A Quaker friend and I were talking recently when he reminded me that our communion in coming together in Quaker Meeting for Worship is held by us all, in stillness and silence as we sit around. I had spoken to him about a visit I had made over Easter to a local Catholic church, and he had talked about Catholic communion being something that the congregation face towards, carried out through the priest, while ours is held corporately where we look for the centre. In Meeting I ministered on this theme, recalling this reminder, because it is something I often forget. Our communion is held by us in Meeting as individuals, for each other, for our family and friends, and for our wider communities wherever we might then find ourselves.

But sitting after ministering, I remembered the BBC’s Pilgrimage programme, when several celebrities walked St Columba’s Way through Ireland and Scotland. In one episode an actress from the Jewish faith made a Friday night Shabbat meal, and stood at the table reciting the prayer. She took a loaf, broke it, and passed pieces around. This simple act of communion, of coming together with a sustaining meal, seemed to bring the group closer together. It meant something to each of them, whatever their faith or non-belief.

I remembered seeing a gesture like this in that Catholic church over Easter. With or without actual bread, communion is sustaining; it means something on a deep level and perhaps is even life-giving nourishment. You mean something to me, I mean something to you, and we commune with each other – those who are known to us and those who aren’t. The term used in the Catholic church for the bread/wafer is ‘the body of Christ’ and I wondered what it would be like if I could hold myself as ‘the body of Christ’, and if those Quakers sat in worship with me could commune together as ‘bodies of Christ’?

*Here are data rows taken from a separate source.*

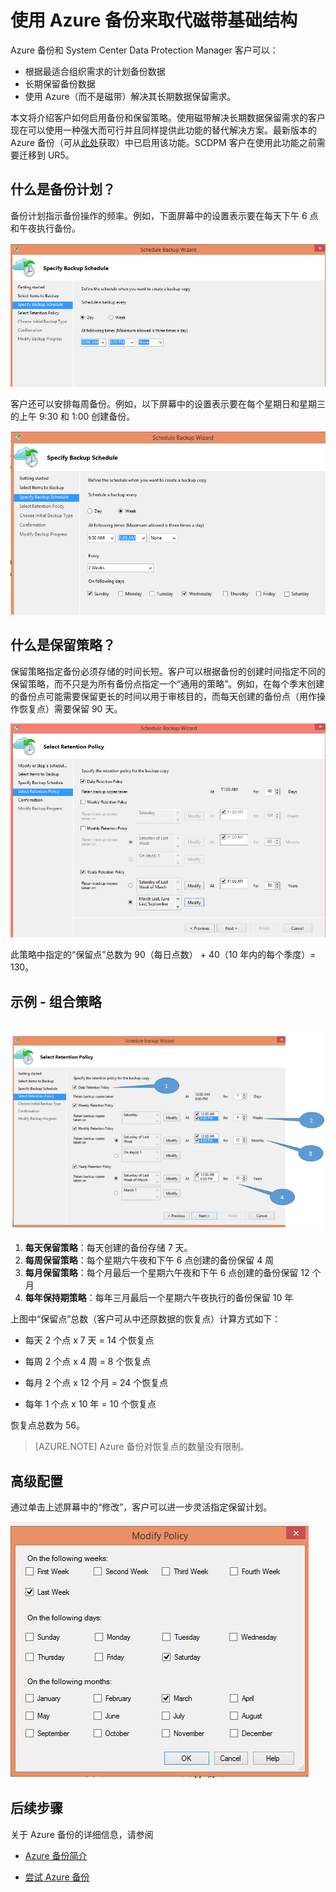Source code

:<properties
   pageTitle="使用 Azure 备份来取代磁带基础结构 | Windows Azure"
   description="了解如何 Azure 备份如何提供类似于磁带的语义，让你在 Azure 中备份和还原数据"
   services="backup"
   documentationCenter=""
   authors="Jim-Parker"
   manager="jwhit"
   editor=""/>
<tags
   ms.service="backup"
   ms.date="09/22/2015"
   wacn.date="01/15/2016"/>

# 使用 Azure 备份来取代磁带基础结构

Azure 备份和 System Center Data Protection Manager 客户可以：
- 根据最适合组织需求的计划备份数据
- 长期保留备份数据
- 使用 Azure（而不是磁带）解决其长期数据保留需求。

本文将介绍客户如何启用备份和保留策略。使用磁带解决长期数据保留需求的客户现在可以使用一种强大而可行并且同样提供此功能的替代解决方案。最新版本的 Azure 备份（可从[此处](http://aka.ms/azurebackup_agent)获取）中已启用该功能。SCDPM 客户在使用此功能之前需要迁移到 UR5。

## 什么是备份计划？
备份计划指示备份操作的频率。例如，下面屏幕中的设置表示要在每天下午 6 点和午夜执行备份。

![每日计划][1]

客户还可以安排每周备份。例如，以下屏幕中的设置表示要在每个星期日和星期三的上午 9:30 和 1:00 创建备份。

![每周计划][2]

## 什么是保留策略？
保留策略指定备份必须存储的时间长短。客户可以根据备份的创建时间指定不同的保留策略，而不只是为所有备份点指定一个“通用的策略”。例如，在每个季末创建的备份点可能需要保留更长的时间以用于审核目的，而每天创建的备份点（用作操作恢复点）需要保留 90 天。

![保留策略][3]

此策略中指定的“保留点”总数为 90（每日点数） + 40（10 年内的每个季度）= 130。

## 示例 - 组合策略
<br/> ![示例屏幕][4]

1. **每天保留策略**：每天创建的备份存储 7 天。
2. **每周保留策略**：每个星期六午夜和下午 6 点创建的备份保留 4 周
3. **每月保留策略**：每个月最后一个星期六午夜和下午 6 点创建的备份保留 12 个月
4. **每年保持期策略**：每年三月最后一个星期六午夜执行的备份保留 10 年

上图中“保留点”总数（客户可从中还原数据的恢复点）计算方式如下：

+ 每天 2 个点 x 7 天 = 14 个恢复点

+ 每周 2 个点 x 4 周 = 8 个恢复点

+ 每月 2 个点 x 12 个月 = 24 个恢复点

+ 每年 1 个点 x 10 年 = 10 个恢复点

恢复点总数为 56。

> [AZURE.NOTE] Azure 备份对恢复点的数量没有限制。

## 高级配置

通过单击上述屏幕中的“修改”，客户可以进一步灵活指定保留计划。<br/>

![修改][5]

## 后续步骤
关于 Azure 备份的详细信息，请参阅

- [Azure 备份简介](/documentation/articles/backup-introduction-to-azure-backup)

- [尝试 Azure 备份](/documentation/articles/backup-try-azure-backup-in-10-mins)

<!--Image references-->
[1]: ./media/backup-azure-backup-cloud-as-tape/dailybackupschedule.png
[2]: ./media/backup-azure-backup-cloud-as-tape/weeklybackupschedule.png
[3]: ./media/backup-azure-backup-cloud-as-tape/retentionpolicy.png
[4]: ./media/backup-azure-backup-cloud-as-tape/samplescreen.png
[5]: ./media/backup-azure-backup-cloud-as-tape/modify.png

<!---HONumber=82-->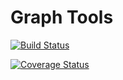# Graph Tools

[![Build Status](https://travis-ci.org/GCoiffier/graph_tools.svg?branch=master)](https://travis-ci.org/GCoiffier/graph_tools)

[![Coverage Status](https://coveralls.io/repos/github/GCoiffier/graph_tools/badge.svg?branch=master)](https://coveralls.io/github/GCoiffier/graph_tools?branch=master)
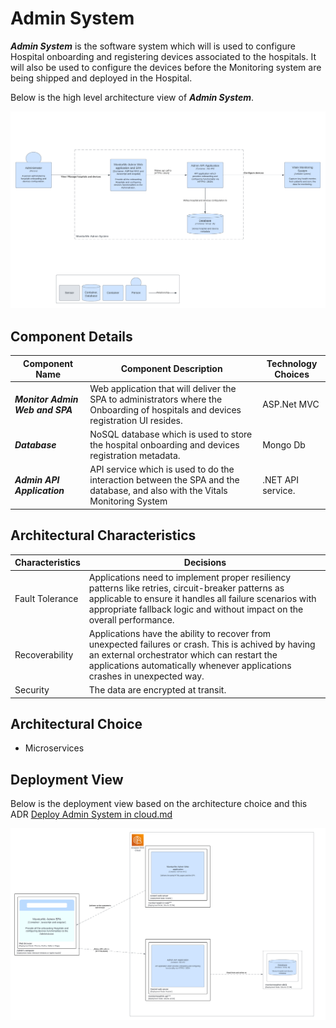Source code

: # Admin System

***Admin System*** is the software system which will is used to configure Hospital onboarding and registering devices associated to the hospitals. It will also
be used to configure the devices before the Monitoring system are being shipped and deployed in the Hospital.

Below is the high level architecture view of ***Admin System***.

![](https://github.com/infy-archs-katas/monitorme/blob/main/diagrams/MAS-C4ContainerView.png)

## Component Details

| Component Name  | Component Description | Technology Choices |
| ------------- | ------------- | ------------- |
| ***Monitor Admin Web and SPA***  | Web application that will deliver the SPA to administrators where the Onboarding of hospitals and devices registration UI resides. | ASP.Net MVC | 
| ***Database***  | NoSQL database which is used to store the hospital onboarding and devices registration metadata. | Mongo Db  |
| ***Admin API Application***  | API service which is used to do the interaction between the SPA and the database, and also with the Vitals Monitoring System  | .NET API service.  |


## Architectural Characteristics

| Characteristics  | Decisions |
| ------------- | ------------- |
| Fault Tolerance  | Applications need to implement proper resiliency patterns like retries, circuit-breaker patterns as applicable to ensure it handles all failure scenarios with appropriate fallback logic and without impact on the overall performance.  |
| Recoverability  | Applications have the ability to recover from unexpected failures or crash. This is achived by having an external orchestrator which can restart the applications automatically whenever applications crashes in unexpected way. |
| Security  |  The data are encrypted at transit.  |


## Architectural Choice

- Microservices

## Deployment View
Below is the deployment view based on the architecture choice and this ADR [Deploy Admin System in cloud.md](https://github.com/infy-archs-katas/monitorme/blob/main/ADRs/Deploy%20Admin%20System%20in%20cloud.md)

![](https://github.com/infy-archs-katas/monitorme/blob/main/diagrams/MAS-DeploymentView.png)



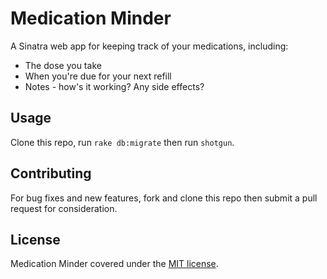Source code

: # Medication Minder

A Sinatra web app for keeping track of your medications, including:

- The dose you take
- When you're due for your next refill
- Notes - how's it working? Any side effects?

## Usage

Clone this repo, run `rake db:migrate` then run `shotgun`.

## Contributing

For bug fixes and new features, fork and clone this repo then submit a pull request for consideration.

## License

Medication Minder covered under the [MIT license](./LICENSE).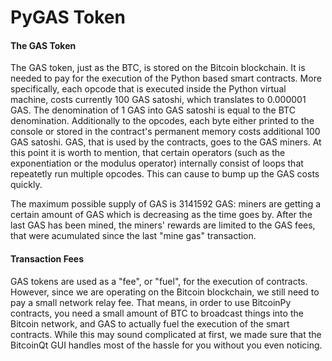# PyGAS Token

#### The GAS Token

The GAS token, just as the BTC, is stored on the Bitcoin blockchain. It is needed to pay for the execution of the Python based smart contracts. More specifically, each opcode that is executed inside the Python virtual machine, costs currently 100 GAS satoshi, which translates to 0.000001 GAS. The denomination of 1 GAS into GAS satoshi is equal to the BTC denomination. Additionally to the opcodes, each byte either printed to the console or stored in the contract's permanent memory costs additional 100 GAS satoshi. GAS, that is used by the contracts, goes to the GAS miners. At this point it is worth to mention, that certain operators (such as the exponentiation or the modulus operator) internally consist of loops that repeatetly run multiple opcodes. This can cause to bump up the GAS costs quickly.

The maximum possible supply of GAS is 3141592 GAS: miners are getting a certain amount of GAS which is decreasing as the time goes by. After the last GAS has been mined, the miners' rewards are limited to the GAS fees, that were acumulated since the last "mine gas" transaction. 

#### Transaction Fees

GAS tokens are used as a "fee", or "fuel", for the execution of contracts. However, since we are operating on the Bitcoin blockchain, we still need to pay a small network relay fee. That means, in order to use BitcoinPy contracts, you need a small amount of BTC to broadcast things into the Bitcoin network, and GAS to actually fuel the execution of the smart contracts. While this may sound complicated at first, we made sure that the BitcoinQt GUI handles most of the hassle for you without you even noticing.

Let me say now, before anyone sharpens their pencils to write in, that I do know that not all Quakers believe in Christ in that way. I am writing about meaning, not necessarily about what we might or might not believe. How might I be sustaining, nourishing and consoling towards myself, my fellow Quakers and others in my life? Perhaps for a moment it is in the way I am present in Meeting: listening attentively to that communion, and to my fellow Quakers. It might be a valuable exercise, should you wish to try it. In every encounter try saying to yourself ‘you are the body of Christ for me and I am the body of Christ for you’. See what happens, and how you feel. Sustained, nourished, consoled?